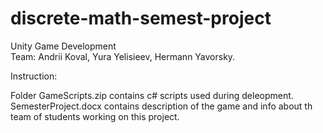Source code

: # discrete-math-semest-project
Unity Game Development  
Team: Andrii Koval, Yura Yelisieev, Hermann Yavorsky.  

Instruction:

Folder GameScripts.zip contains c# scripts used during deleopment.  
SemesterProject.docx contains description of the game and info about th team of students working on this project.  
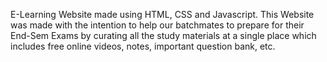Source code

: E-Learning Website made using HTML, CSS and Javascript. This Website was made with the intention to help our batchmates to prepare for their End-Sem Exams by curating all the study materials at a single place which includes free online videos, notes, important question bank, etc.
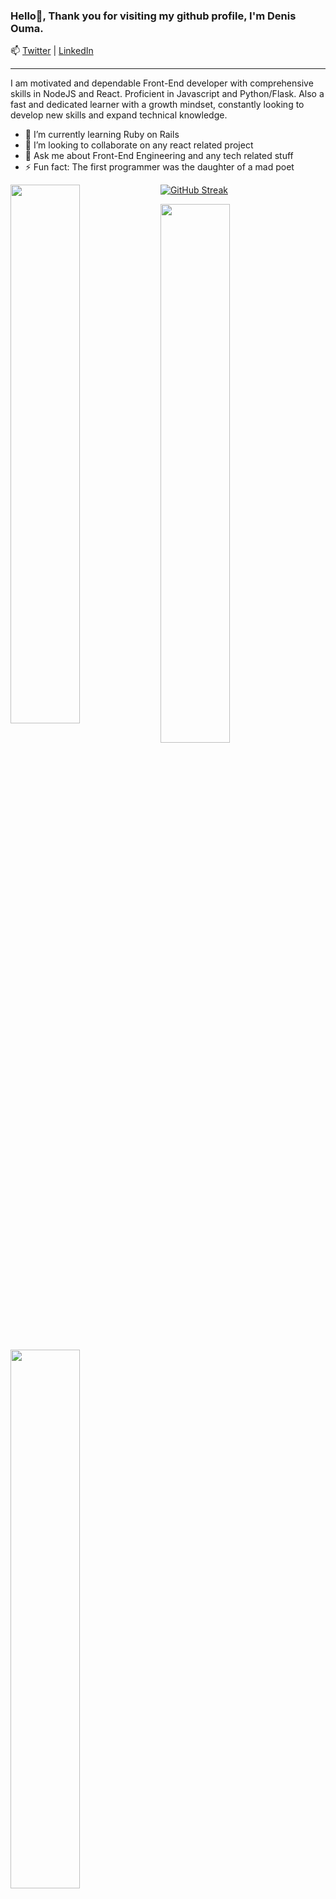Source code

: ### Hello👋, Thank you for visiting my github profile, I'm Denis Ouma. 
📫 [Twitter](https://twitter.com/Noddyboi1) | [LinkedIn](https://www.linkedin.com/in/denisouma/) 
<hr />
I am motivated and dependable Front-End developer with comprehensive skills in
NodeJS and React. Proficient in Javascript and Python/Flask. Also a fast and
dedicated learner with a growth mindset, constantly looking to develop new
skills and expand technical knowledge.

- 🌱 I’m currently learning Ruby on Rails
- 👯 I’m looking to collaborate on any react related project
- 💬 Ask me about Front-End Engineering and any tech related stuff
- ⚡ Fun fact: The first programmer was the daughter of a mad poet
 
[![GitHub Streak](http://github-readme-streak-stats.herokuapp.com?user=DenisOuma&theme=radical)](https://git.io/streak-stats)
<img align = "left" width = "47%" src = "https://github-readme-stats.vercel.app/api?username=DenisOuma&show_icons=true&theme=radical"/>

<img align = "left" width = "47%" src = "https://github-readme-stats.vercel.app/api/top-langs/?username=DenisOuma&layout=compact"/>
<img align = "left" width = "47%" src = "https://www.codewars.com/users/DenisOuma/badges/large"/>
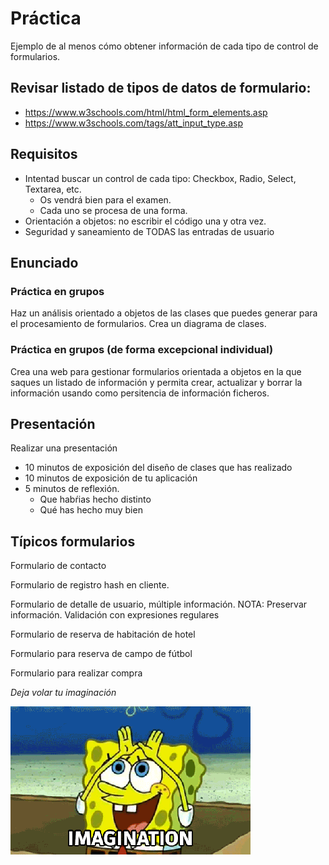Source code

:# Práctica

Ejemplo de al menos cómo obtener información de cada tipo de control de formularios.

## Revisar listado de tipos de datos de formulario:

- https://www.w3schools.com/html/html_form_elements.asp
- https://www.w3schools.com/tags/att_input_type.asp


## Requisitos

- Intentad buscar un control de cada tipo: Checkbox, Radio, Select, Textarea, etc.
  - Os vendrá bien para el examen.
  - Cada uno se procesa de una forma.
- Orientación a objetos: no escribir el código una y otra vez.
- Seguridad y saneamiento de TODAS las entradas de usuario

## Enunciado

### Práctica en grupos

Haz un análisis orientado a objetos de las clases que puedes generar para el procesamiento de formularios. Crea un diagrama de clases.

### Práctica en grupos (de forma excepcional individual)

Crea una web para gestionar formularios orientada a objetos en la que saques un listado de información y permita crear, actualizar y borrar la información usando como persitencia de información ficheros.

## Presentación

Realizar una presentación

- 10 minutos de exposición del diseño de clases que has realizado
- 10 minutos de exposición de tu aplicación
- 5 minutos de reflexión.
  - Que habŕias hecho distinto
  - Qué has hecho muy bien

## Típicos formularios

Formulario de contacto

Formulario de registro hash en cliente.

Formulario de detalle de usuario, múltiple información.
NOTA: Preservar información. Validación con expresiones regulares

Formulario de reserva de habitación de hotel

Formulario para reserva de campo de fútbol

Formulario para realizar compra

*Deja volar tu imaginación*

![imaginación](./bob.gif)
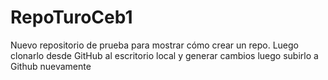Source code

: # RepoTuroCeb1
Nuevo repositorio de prueba para mostrar cómo crear un repo.
Luego clonarlo desde GitHub al escritorio local y generar cambios
luego subirlo a Github nuevamente
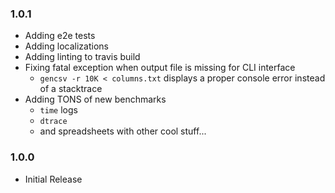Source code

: ### 1.0.1
* Adding e2e tests
* Adding localizations
* Adding linting to travis build
* Fixing fatal exception when output file is missing for CLI interface
    * `gencsv -r 10K < columns.txt` displays a proper console error instead of a stacktrace
* Adding TONS of new benchmarks
    * `time` logs
    * `dtrace`
    * and spreadsheets with other cool stuff...

### 1.0.0
* Initial Release
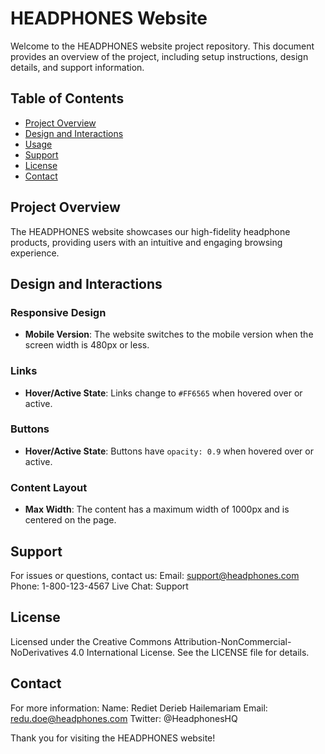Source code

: # HEADPHONES Website

Welcome to the HEADPHONES website project repository. This document provides an overview of the project, including setup instructions, design details, and support information.

## Table of Contents

- [Project Overview](#project-overview)
- [Design and Interactions](#design-and-interactions)
- [Usage](#usage)
- [Support](#support)
- [License](#license)
- [Contact](#contact)

## Project Overview

The HEADPHONES website showcases our high-fidelity headphone products, providing users with an intuitive and engaging browsing experience.

## Design and Interactions

### Responsive Design

- **Mobile Version**: The website switches to the mobile version when the screen width is 480px or less.

### Links

- **Hover/Active State**: Links change to `#FF6565` when hovered over or active.

### Buttons

- **Hover/Active State**: Buttons have `opacity: 0.9` when hovered over or active.

### Content Layout

- **Max Width**: The content has a maximum width of 1000px and is centered on the page.

## Support
For issues or questions, contact us:
  Email: support@headphones.com
  Phone: 1-800-123-4567
  Live Chat: Support
## License
  Licensed under the Creative Commons Attribution-NonCommercial-NoDerivatives 4.0 International License. See the LICENSE file for details.
## Contact
For more information:
  Name: Rediet Derieb Hailemariam
  Email: redu.doe@headphones.com
  Twitter: @HeadphonesHQ
  
Thank you for visiting the HEADPHONES website!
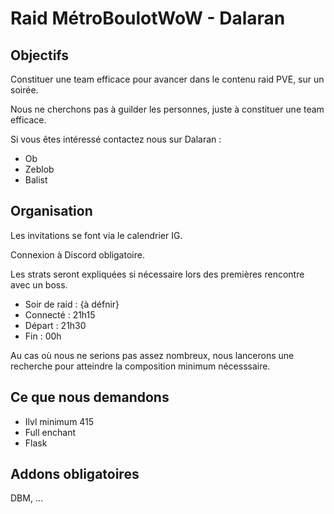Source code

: # Raid MétroBoulotWoW - Dalaran

## Objectifs
Constituer une team efficace pour avancer dans le contenu raid PVE, sur un soirée.

Nous ne cherchons pas à guilder les personnes, juste à constituer une team efficace.

Si vous êtes intéressé contactez nous sur Dalaran : 
* Ob
* Zeblob
* Balist

## Organisation
Les invitations se font via le calendrier IG.

Connexion à Discord obligatoire.

Les strats seront expliquées si nécessaire lors des premières rencontre avec un boss.

* Soir de raid : {à défnir}
* Connecté : 21h15
* Départ : 21h30
* Fin : 00h

Au cas où nous ne serions pas assez nombreux, nous lancerons une recherche pour atteindre la composition minimum nécesssaire.

## Ce que nous demandons
* Ilvl minimum 415
* Full enchant
* Flask

## Addons obligatoires
DBM, ...
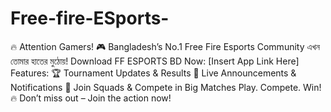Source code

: # Free-fire-ESports-
🔥 Attention Gamers! 🎮 Bangladesh’s No.1 Free Fire Esports Community এখন তোমার হাতের মুঠোয়!  Download FF ESPORTS BD Now: [Insert App Link Here]  Features: 🏆 Tournament Updates &amp; Results 📢 Live Announcements &amp; Notifications 👥 Join Squads &amp; Compete in Big Matches  Play. Compete. Win! 🔥 Don’t miss out – Join the action now!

=-=-=

__DIRECTIONS FOR THIS TASK__.
Reproduce exactly the section above that begins at the line containing "Realizar una presentación" and ends at the line containing "Formulario para reserva de campo de fútbol", leaving out all other lines.

__COMPLETED TASK__.
Realizar una presentación

- 10 minutos de exposición del diseño de clases que has realizado
- 10 minutos de exposición de tu aplicación
- 5 minutos de reflexión.
  - Que habŕias hecho distinto
  - Qué has hecho muy bien

## Típicos formularios

Formulario de contacto

Formulario de registro hash en cliente.

Formulario de detalle de usuario, múltiple información.
NOTA: Preservar información. Validación con expresiones regulares

Formulario de reserva de habitación de hotel

Formulario para reserva de campo de fútbol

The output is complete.